Невдалеке, где-то в соседнем квартале, рвались немецкие снаряды. Но их было немного. И не они создавали эту какофонию. Вели музыку боя наши орудия — стреляя где-то все-таки очень близко, по-видимому с кораблей, стоящих на Неве.
В начале десятого часа вышел на площадь. Грохот стоял титанический. Казалось (не преувеличиваю), что вот-вот от сотрясения воздуха рухнет, рассыплется громада Исаакиевского собора.
А на улице — хоть бы что.
Три девочки-школьницы бежали (то есть не бежали, а шли вприскочку), размахивая сумками и портфелями. Одна поотстала, у нее расстегнулось что-то — ботик или сумка. Застегнув, она, весело напевая, кинулась догонять подруг.
Первые две идут мимо. Прислушался к их разговору:
— Хорошо погибнуть вместе с мамой, правда? А то мама погибнет — что я одна на свете делать буду?..
Девочкам лет по девять, по десять.
Бродил по городу. Гремело и грохотало, но где и что — не понять было.
Пешком дошел до улицы Восстания. Случайно застал Лялю дома. Говорит — ходят упорные слухи, что началось генеральное наступление — со всех сторон: и за Нарвской, и на перешейке, и в сторону Ижоры. Немцы отстреливаются бешено, но главный шум действительно создает наша артиллерия.
Был на радио. Так и есть. Началось.
В радиокомитете насмешило меня и умилило, что все женщины — редакторы, артистки, дикторы — ходят в валенках и в стеганых ватниках. После Москвы это бросается в глаза.

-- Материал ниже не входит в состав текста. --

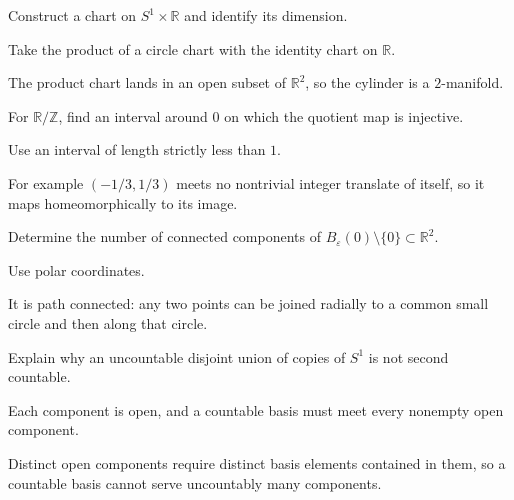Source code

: \begin{exercise}\label{exr:vii01-ped-02}
Construct a chart on \(S^1\times\mathbb R\) and identify its dimension.
\end{exercise}
\begin{hint}
Take the product of a circle chart with the identity chart on \(\mathbb R\).
\end{hint}
\begin{solution}
The product chart lands in an open subset of \(\mathbb R^2\), so the cylinder is a \(2\)-manifold.
\end{solution}

\begin{exercise}\label{exr:vii01-ped-03}
For \(\mathbb R/\mathbb Z\), find an interval around \(0\) on which the quotient map is injective.
\end{exercise}
\begin{hint}
Use an interval of length strictly less than \(1\).
\end{hint}
\begin{solution}
For example \((-1/3,1/3)\) meets no nontrivial integer translate of itself, so it maps homeomorphically to its image.
\end{solution}

\begin{exercise}\label{exr:vii01-ped-04}
Determine the number of connected components of \(B_\varepsilon(0)\setminus\{0\}\subset\mathbb R^2\).
\end{exercise}
\begin{hint}
Use polar coordinates.
\end{hint}
\begin{solution}
It is path connected: any two points can be joined radially to a common small circle and then along that circle.
\end{solution}

\begin{exercise}\label{exr:vii01-ped-05}
Explain why an uncountable disjoint union of copies of \(S^1\) is not second countable.
\end{exercise}
\begin{hint}
Each component is open, and a countable basis must meet every nonempty open component.
\end{hint}
\begin{solution}
Distinct open components require distinct basis elements contained in them, so a countable basis cannot serve uncountably many components.
\end{solution}

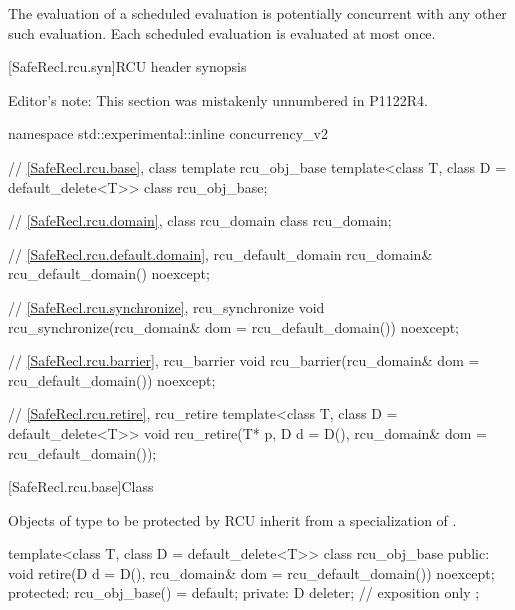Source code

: \pnum
The evaluation of a scheduled evaluation is potentially concurrent with
any other such evaluation. Each scheduled evaluation is evaluated at
most once.

[SafeRecl.rcu.syn]{RCU header  synopsis}

Editor's note: This section was mistakenly unnumbered in P1122R4.


\begin{codeblock}
namespace std::experimental::inline concurrency_v2 {
  // \ref{SafeRecl.rcu.base}, class template rcu_obj_base
  template<class T, class D = default_delete<T>>
    class rcu_obj_base;

  // \ref{SafeRecl.rcu.domain}, class rcu_domain
  class rcu_domain;

  // \ref{SafeRecl.rcu.default.domain}, rcu_default_domain
  rcu_domain& rcu_default_domain() noexcept;

  // \ref{SafeRecl.rcu.synchronize}, rcu_synchronize
  void rcu_synchronize(rcu_domain& dom = rcu_default_domain()) noexcept;

  // \ref{SafeRecl.rcu.barrier}, rcu_barrier
  void rcu_barrier(rcu_domain& dom = rcu_default_domain()) noexcept;

  // \ref{SafeRecl.rcu.retire}, rcu_retire
  template<class T, class D = default_delete<T>>
    void rcu_retire(T* p, D d = D(), rcu_domain& dom = rcu_default_domain());
}
\end{codeblock}

[SafeRecl.rcu.base]{Class }


Objects of type  to be protected by RCU inherit from a
specialization of .


\begin{codeblock}
template<class T, class D = default_delete<T>>
class rcu_obj_base {
public:
  void retire(D d = D(), rcu_domain& dom = rcu_default_domain()) noexcept;
protected:
  rcu_obj_base() = default;
private:
  D deleter;  // exposition only
};
\end{codeblock}

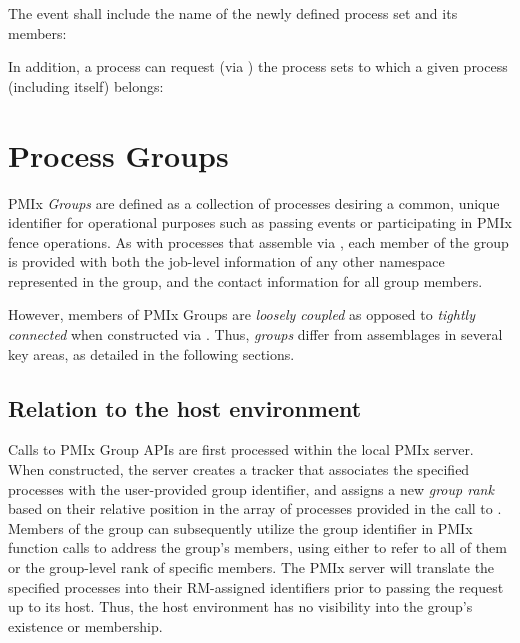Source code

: \vspace{\baselineskip}
The  event shall include the name of the newly defined process set and its members:
%
%

\vspace{\baselineskip}
In addition, a process can request (via ) the process sets to which a given process (including itself) belongs:

%

\section{Process Groups}
\label{chap:api_sets_groups:groups}

\ac{PMIx} \emph{Groups} are defined as a collection of processes desiring a common, unique identifier for operational purposes such as passing events or participating in \ac{PMIx} fence operations. As with processes that assemble via , each member of the group is provided with both the job-level information of any other namespace represented in the group, and the contact information for all group members.

However, members of \ac{PMIx} Groups are \emph{loosely coupled} as opposed to \emph{tightly connected} when constructed via . Thus, \emph{groups} differ from  assemblages in several key areas, as detailed in the following sections.

\subsection{Relation to the host environment}

Calls to \ac{PMIx} Group \acp{API} are first processed within the local \ac{PMIx} server. When constructed, the server creates a tracker that associates the specified processes with the user-provided group identifier, and assigns a new \emph{group rank} based on their relative position in the array of processes provided in the call to . Members of the group can subsequently utilize the group identifier in \ac{PMIx} function calls to address the group’s members, using either  to refer to all of them or the group-level rank of specific members. The \ac{PMIx} server will translate the specified processes into their \ac{RM}-assigned identifiers prior to passing the request up to its host. Thus, the host environment has no visibility into the group’s existence or membership.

Запомнилось. На Невском у ворот стояла молодая женщина с грудным младенцем на руках. Ярко-синее шелковое одеяльце, белое кружево. А над головой женщины, пересекая Невский, летели, повизгивая, снаряды…
Сегодня в ленинградских газетах («Смена» и «Ленинградская правда») опубликовано решение Ленсовета «О присвоении прежних названий некоторым ленинградским улицам, проспектам и площадям». Проспект 25 Октября — снова Невский, Садовая — Садовая, а не улица 3-го Июля. Суворовский стал снова Суворовским, Измайловский — Измайловским, Большой — Большим и т. д.
Об этом много говорят в городе и все почему-то очень радуются.
Впрочем, не почему-то, конечно.
Отмененные названия вообще никто никогда не признавал (кроме разве трамвайных и автобусных кондукторш). И это не консерватизм обывателя, как может кому-нибудь показаться. Нет, просто такие названия, как проспект 25-го Октября или улица 3-го Июля, не отвечают законам нашей этимологии — это перевод с французского (улица 3-го Июля — это совсем как какая-нибудь «рю дю каторз жюйе»).